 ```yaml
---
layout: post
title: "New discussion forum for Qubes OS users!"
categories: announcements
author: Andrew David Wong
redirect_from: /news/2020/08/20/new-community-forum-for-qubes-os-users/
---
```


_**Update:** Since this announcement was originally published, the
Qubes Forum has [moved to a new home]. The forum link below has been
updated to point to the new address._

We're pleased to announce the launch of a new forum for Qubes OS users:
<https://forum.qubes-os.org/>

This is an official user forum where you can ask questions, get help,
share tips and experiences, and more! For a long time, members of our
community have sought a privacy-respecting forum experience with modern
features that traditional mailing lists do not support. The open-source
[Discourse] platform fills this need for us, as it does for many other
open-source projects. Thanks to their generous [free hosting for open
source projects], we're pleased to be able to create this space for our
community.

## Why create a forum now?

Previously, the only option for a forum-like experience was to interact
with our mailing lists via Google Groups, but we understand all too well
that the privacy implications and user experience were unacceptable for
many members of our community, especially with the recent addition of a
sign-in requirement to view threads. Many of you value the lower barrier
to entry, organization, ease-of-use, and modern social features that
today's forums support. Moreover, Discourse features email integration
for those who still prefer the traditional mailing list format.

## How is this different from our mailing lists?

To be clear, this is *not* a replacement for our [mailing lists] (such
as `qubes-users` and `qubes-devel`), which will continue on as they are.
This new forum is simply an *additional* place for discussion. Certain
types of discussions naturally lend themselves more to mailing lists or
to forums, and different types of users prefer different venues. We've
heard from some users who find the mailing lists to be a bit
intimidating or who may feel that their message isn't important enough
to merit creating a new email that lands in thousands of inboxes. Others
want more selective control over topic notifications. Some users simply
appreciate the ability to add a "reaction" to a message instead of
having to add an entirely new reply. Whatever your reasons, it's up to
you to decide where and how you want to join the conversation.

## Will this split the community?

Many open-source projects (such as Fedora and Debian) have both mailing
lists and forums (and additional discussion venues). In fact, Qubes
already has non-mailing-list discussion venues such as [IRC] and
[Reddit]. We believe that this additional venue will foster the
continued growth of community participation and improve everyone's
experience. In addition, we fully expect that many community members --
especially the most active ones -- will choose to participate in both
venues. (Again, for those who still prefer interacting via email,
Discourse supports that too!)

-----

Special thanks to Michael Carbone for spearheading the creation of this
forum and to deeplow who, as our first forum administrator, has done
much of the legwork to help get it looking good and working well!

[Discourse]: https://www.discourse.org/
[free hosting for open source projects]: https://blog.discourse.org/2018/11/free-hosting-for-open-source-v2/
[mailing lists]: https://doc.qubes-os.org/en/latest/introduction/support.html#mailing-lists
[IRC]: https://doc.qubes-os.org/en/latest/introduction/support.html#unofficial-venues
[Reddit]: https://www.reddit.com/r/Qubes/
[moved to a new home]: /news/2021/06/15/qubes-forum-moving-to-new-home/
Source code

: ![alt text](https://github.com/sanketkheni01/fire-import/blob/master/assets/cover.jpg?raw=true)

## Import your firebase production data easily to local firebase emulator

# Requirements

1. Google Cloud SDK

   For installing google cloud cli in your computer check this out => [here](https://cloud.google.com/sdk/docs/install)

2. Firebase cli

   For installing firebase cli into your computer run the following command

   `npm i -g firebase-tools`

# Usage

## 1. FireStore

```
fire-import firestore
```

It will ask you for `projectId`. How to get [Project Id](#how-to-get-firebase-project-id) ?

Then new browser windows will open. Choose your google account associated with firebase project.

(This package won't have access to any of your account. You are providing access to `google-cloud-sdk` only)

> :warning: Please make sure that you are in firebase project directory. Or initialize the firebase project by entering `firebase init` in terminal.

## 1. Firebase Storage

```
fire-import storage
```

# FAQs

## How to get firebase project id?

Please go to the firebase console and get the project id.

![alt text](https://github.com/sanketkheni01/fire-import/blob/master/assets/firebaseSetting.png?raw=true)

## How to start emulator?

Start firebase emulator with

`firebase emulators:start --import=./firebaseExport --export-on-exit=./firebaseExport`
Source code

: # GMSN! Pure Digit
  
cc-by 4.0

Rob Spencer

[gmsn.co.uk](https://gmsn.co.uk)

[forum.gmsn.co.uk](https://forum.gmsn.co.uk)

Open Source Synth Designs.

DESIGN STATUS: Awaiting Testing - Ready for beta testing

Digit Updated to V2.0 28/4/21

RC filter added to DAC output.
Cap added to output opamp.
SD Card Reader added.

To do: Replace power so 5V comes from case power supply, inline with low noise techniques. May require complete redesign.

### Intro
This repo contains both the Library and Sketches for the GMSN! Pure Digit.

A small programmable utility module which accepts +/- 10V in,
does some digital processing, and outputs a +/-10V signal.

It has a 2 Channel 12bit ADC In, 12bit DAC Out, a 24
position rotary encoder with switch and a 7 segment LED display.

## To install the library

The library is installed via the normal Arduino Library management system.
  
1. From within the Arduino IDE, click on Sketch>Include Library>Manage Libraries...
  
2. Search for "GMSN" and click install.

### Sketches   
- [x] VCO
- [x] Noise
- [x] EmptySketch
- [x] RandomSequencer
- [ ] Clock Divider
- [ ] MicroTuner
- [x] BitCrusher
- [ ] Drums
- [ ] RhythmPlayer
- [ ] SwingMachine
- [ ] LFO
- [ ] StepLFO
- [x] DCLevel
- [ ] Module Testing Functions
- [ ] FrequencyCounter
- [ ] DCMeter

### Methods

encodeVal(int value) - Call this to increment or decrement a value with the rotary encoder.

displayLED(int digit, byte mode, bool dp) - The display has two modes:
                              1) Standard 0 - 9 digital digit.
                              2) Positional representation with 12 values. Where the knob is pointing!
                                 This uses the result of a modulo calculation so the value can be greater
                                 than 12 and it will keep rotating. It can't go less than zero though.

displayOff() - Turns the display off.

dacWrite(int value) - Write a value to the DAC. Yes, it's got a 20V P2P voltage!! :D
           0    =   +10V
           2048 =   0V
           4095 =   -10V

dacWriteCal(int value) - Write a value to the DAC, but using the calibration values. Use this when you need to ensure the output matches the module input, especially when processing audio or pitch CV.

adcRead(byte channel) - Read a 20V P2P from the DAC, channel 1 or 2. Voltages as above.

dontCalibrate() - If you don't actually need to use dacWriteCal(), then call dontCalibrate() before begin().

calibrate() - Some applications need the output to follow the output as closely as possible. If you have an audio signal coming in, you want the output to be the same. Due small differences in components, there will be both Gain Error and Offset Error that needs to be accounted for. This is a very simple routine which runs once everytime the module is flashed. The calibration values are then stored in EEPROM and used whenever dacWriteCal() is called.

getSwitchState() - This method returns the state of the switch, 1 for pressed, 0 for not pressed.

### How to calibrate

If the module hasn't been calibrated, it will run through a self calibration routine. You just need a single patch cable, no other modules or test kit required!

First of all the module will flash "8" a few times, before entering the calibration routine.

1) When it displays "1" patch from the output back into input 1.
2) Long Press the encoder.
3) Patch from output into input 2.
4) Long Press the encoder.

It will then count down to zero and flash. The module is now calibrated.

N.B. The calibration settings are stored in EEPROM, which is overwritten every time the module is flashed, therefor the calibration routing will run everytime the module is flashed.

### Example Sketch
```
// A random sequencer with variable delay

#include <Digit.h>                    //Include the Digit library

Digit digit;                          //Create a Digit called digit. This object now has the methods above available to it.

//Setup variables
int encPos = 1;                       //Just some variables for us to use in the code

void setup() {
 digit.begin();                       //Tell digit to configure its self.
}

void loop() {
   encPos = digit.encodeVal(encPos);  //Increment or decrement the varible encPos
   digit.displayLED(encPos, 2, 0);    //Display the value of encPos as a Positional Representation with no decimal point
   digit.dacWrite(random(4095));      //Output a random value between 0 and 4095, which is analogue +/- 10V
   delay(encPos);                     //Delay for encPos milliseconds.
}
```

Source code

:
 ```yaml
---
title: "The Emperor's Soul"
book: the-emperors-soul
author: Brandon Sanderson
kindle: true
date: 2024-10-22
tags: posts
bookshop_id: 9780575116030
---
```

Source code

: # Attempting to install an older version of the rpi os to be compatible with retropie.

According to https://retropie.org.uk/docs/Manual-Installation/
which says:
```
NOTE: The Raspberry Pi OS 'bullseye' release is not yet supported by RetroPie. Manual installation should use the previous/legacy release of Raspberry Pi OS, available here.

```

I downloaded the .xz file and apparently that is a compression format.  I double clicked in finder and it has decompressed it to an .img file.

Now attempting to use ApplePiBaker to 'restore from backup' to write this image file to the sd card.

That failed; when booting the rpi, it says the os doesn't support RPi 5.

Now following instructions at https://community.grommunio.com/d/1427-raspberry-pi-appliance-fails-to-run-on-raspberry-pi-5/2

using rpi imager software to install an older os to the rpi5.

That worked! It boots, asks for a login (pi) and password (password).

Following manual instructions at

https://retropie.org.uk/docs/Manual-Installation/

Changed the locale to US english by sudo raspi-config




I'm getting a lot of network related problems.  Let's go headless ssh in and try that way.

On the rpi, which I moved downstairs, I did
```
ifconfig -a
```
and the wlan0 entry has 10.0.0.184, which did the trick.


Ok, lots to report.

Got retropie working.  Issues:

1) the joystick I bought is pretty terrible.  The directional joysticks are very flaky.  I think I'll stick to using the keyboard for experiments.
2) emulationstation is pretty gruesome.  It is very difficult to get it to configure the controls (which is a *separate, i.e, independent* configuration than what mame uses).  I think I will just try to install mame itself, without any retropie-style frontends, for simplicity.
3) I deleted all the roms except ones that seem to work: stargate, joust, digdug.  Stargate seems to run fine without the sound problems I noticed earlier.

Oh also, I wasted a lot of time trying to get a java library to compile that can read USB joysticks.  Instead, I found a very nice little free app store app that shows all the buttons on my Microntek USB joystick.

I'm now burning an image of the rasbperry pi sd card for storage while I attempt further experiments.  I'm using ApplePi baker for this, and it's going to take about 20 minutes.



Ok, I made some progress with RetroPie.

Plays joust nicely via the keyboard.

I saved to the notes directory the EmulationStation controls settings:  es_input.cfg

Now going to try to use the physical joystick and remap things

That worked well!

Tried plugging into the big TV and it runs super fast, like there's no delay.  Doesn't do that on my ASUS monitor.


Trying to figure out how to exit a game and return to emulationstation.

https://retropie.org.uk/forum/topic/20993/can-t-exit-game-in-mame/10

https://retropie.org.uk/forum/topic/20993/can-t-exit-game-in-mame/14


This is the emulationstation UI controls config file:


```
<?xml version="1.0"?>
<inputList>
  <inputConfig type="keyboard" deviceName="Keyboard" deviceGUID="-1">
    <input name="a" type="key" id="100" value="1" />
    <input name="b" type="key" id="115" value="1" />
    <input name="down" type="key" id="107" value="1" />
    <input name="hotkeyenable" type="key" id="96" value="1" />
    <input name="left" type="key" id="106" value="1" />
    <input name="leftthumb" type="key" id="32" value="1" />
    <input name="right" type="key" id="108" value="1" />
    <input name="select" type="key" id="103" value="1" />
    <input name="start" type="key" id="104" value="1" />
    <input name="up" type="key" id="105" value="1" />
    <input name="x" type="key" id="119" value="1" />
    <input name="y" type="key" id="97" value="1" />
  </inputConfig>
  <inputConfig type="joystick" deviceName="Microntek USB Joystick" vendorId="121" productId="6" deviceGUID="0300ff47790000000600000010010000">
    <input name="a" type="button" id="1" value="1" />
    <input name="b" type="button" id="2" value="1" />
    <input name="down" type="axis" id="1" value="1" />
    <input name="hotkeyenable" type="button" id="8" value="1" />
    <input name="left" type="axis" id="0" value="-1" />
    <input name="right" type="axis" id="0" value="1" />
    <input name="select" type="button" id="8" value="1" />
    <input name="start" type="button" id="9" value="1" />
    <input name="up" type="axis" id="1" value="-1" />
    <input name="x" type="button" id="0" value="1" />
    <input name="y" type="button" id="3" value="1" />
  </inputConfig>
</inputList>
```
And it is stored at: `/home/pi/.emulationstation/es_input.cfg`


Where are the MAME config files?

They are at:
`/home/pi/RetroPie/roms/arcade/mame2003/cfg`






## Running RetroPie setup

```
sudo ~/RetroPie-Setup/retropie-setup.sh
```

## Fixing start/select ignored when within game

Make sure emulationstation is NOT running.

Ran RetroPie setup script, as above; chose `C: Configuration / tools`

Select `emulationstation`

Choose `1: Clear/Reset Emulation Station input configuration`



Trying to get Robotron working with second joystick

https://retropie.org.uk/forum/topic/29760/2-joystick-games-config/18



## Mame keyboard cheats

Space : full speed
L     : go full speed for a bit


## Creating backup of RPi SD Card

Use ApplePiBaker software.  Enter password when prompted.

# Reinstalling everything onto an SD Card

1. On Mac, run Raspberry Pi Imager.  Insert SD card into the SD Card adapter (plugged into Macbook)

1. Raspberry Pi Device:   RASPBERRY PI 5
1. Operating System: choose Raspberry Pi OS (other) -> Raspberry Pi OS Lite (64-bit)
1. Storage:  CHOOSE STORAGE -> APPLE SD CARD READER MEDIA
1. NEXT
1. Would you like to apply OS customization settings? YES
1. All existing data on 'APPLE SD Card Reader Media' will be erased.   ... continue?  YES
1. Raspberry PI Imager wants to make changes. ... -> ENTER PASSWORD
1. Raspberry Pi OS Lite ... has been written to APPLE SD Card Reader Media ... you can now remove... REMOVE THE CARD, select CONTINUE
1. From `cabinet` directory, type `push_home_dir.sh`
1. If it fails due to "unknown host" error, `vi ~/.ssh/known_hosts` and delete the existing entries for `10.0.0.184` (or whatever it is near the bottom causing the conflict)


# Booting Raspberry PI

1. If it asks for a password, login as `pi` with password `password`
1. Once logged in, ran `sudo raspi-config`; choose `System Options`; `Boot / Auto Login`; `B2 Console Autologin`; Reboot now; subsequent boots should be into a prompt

## Exercise instructions
The answer should be a single number: how many lines in the records contain "asks".

## Exercise result
2